Electrical and structural remodeling contribute to atrial fibrillation in type 2 diabetic db/db mice

Abstract

Atrial fibrillation (AF) is highly prevalent in diabetes mellitus (DM), yet the basis for this finding is poorly understood. Type 2 DM may be associated with unique patterns of atrial electrical and structural remodeling; however, this has not been investigated in detail. The purpose of this study was to investigate AF susceptibility and atrial electrical and structural remodeling in type 2 diabetic db/db mice. AF susceptibility and atrial function were assessed in male and female db/db mice and age-matched wildtype littermates. Electrophysiological studies were conducted invivo using intracardiac electrophysiology and programmed stimulation. Atrial electrophysiology was also investigated in isolated atrial preparations using high-resolution optical mapping and in isolated atrial myocytes using patch-clamping. Molecular biology studies were performed using quantitative polymerase chain reaction and western blotting. Atrial fibrosis was assessed using histology. db/db mice were highly susceptible to AF in association with reduced atrial conduction velocity, action potential duration prolongation, and increased heterogeneity in repolarization in left and right atria.

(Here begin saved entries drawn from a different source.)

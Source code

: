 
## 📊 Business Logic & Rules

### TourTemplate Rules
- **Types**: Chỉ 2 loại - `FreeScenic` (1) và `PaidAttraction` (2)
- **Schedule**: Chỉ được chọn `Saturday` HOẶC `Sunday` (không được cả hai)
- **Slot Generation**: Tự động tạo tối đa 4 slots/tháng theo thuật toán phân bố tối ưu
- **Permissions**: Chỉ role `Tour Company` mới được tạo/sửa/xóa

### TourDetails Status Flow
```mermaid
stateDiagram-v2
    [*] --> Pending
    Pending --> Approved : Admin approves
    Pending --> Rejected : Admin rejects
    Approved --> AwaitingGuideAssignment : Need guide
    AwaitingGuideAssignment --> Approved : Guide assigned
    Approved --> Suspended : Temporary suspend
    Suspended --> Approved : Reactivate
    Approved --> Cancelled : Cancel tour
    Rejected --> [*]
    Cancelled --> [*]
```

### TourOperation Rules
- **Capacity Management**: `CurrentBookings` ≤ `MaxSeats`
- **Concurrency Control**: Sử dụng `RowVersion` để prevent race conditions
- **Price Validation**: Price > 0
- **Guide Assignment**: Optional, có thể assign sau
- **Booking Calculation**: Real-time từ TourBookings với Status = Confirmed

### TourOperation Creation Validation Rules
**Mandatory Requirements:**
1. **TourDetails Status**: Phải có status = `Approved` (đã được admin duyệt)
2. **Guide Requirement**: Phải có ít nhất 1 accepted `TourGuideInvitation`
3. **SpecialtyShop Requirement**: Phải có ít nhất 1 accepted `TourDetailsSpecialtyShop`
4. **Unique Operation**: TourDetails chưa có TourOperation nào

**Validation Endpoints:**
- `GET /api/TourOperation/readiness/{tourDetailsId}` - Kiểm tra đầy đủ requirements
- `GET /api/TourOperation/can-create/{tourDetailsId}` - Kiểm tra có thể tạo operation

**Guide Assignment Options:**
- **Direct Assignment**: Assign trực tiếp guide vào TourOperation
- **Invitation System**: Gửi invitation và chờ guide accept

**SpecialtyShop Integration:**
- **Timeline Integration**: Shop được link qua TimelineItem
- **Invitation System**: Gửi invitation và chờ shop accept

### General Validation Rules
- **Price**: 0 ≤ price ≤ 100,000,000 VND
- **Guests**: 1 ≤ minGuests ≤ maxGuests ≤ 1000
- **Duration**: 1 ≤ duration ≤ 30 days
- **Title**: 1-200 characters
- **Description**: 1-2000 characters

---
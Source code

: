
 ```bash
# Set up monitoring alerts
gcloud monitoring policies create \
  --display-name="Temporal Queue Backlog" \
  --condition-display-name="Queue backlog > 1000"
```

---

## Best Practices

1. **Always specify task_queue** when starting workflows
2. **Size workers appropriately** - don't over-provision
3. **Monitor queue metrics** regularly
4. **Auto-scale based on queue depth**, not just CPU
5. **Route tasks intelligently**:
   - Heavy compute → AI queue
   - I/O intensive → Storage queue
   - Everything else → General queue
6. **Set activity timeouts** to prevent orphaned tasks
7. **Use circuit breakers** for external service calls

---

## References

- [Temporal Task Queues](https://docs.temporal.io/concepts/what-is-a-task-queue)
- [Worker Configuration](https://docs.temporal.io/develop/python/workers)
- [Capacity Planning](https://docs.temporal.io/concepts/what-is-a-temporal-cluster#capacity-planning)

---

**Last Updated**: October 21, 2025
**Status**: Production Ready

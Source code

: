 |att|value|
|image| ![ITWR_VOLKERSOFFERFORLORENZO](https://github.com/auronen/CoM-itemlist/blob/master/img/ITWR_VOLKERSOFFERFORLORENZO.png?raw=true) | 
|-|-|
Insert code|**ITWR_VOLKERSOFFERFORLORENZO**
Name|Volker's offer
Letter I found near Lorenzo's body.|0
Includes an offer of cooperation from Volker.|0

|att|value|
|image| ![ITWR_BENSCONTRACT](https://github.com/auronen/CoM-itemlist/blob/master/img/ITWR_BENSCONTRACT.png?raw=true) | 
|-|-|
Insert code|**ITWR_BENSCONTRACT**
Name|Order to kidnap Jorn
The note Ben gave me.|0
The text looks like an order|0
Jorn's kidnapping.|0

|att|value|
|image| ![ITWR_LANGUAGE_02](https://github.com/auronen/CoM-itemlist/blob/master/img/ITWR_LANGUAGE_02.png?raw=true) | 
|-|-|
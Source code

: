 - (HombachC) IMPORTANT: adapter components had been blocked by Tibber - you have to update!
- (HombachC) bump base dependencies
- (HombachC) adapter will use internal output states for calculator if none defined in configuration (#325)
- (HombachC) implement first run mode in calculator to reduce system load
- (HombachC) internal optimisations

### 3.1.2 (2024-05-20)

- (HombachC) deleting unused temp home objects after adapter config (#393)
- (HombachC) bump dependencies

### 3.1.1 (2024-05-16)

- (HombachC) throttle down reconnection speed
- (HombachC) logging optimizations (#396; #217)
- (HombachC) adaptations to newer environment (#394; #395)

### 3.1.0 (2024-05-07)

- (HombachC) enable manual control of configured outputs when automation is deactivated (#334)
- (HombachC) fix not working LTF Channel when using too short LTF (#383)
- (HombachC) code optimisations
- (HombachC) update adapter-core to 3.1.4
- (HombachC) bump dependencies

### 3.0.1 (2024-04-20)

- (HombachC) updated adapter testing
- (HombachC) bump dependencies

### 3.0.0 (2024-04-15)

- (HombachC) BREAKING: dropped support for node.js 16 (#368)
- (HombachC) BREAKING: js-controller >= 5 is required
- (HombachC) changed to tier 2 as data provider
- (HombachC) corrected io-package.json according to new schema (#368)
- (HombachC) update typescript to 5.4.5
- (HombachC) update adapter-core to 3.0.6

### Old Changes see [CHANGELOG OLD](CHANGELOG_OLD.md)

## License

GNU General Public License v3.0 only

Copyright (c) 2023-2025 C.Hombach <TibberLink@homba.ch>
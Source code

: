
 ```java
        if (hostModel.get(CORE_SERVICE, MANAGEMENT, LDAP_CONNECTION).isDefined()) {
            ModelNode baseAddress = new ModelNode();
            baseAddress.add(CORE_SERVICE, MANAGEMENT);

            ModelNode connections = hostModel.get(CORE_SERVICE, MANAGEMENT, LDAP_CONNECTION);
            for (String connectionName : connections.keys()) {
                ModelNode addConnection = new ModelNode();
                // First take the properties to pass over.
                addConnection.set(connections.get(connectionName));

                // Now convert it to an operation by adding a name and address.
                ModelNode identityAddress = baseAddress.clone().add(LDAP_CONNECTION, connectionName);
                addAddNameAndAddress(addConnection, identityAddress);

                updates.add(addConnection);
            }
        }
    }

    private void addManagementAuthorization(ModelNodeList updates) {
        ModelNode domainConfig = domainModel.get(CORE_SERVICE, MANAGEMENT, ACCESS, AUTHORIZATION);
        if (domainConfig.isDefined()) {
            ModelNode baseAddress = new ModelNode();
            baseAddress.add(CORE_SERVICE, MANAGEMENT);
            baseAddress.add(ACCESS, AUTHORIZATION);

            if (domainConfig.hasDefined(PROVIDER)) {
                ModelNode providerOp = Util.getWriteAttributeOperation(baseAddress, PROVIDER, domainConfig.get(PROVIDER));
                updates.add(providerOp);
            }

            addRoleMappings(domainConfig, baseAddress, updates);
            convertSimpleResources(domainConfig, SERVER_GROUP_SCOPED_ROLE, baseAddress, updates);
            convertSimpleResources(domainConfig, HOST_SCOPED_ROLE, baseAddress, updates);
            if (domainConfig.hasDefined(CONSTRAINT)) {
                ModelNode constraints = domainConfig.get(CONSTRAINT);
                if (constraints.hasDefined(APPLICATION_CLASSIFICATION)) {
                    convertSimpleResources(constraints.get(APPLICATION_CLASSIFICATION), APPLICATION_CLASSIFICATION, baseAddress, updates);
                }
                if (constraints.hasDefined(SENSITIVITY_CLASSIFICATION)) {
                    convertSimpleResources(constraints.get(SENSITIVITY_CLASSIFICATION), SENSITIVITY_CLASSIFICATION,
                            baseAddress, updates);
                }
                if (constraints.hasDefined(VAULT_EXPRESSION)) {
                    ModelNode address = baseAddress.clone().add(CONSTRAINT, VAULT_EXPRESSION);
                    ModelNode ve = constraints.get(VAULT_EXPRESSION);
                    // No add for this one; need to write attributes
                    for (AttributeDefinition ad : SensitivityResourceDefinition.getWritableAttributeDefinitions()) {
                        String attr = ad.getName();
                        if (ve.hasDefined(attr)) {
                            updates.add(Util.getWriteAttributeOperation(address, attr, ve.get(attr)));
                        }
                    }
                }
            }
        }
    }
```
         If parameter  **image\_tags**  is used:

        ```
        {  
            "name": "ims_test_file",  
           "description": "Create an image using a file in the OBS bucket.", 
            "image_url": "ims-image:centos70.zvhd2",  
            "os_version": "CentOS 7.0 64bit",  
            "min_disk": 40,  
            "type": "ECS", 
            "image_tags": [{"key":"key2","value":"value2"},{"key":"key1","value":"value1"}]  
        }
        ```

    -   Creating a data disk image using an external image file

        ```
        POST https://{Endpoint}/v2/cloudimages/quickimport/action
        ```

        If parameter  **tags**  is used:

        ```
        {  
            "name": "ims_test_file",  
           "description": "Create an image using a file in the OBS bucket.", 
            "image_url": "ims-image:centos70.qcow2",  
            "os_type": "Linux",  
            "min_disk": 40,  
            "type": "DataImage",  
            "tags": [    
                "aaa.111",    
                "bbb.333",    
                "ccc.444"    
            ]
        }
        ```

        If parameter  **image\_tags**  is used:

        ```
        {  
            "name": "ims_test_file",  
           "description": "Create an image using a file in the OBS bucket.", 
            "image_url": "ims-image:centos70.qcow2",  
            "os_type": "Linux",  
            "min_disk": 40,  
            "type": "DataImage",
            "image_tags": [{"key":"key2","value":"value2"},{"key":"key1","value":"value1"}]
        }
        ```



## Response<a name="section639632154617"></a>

In db/db mice, atrial K+ currents, including the transient outward current (Ito) and the ultrarapid delayed rectifier current (IKur), were reduced. The reduction in Ito occurred in association with reductions in Kcnd2 mRNA expression and KV4.2 protein levels. The reduction in IKur was not related to gene or protein expression changes. Interstitial atrial fibrosis was increased in db/db mice. Our study demonstrates that increased susceptibility to AF in db/db mice occurs in association with impaired electrical conduction as well as electrical and structural remodeling of the atria.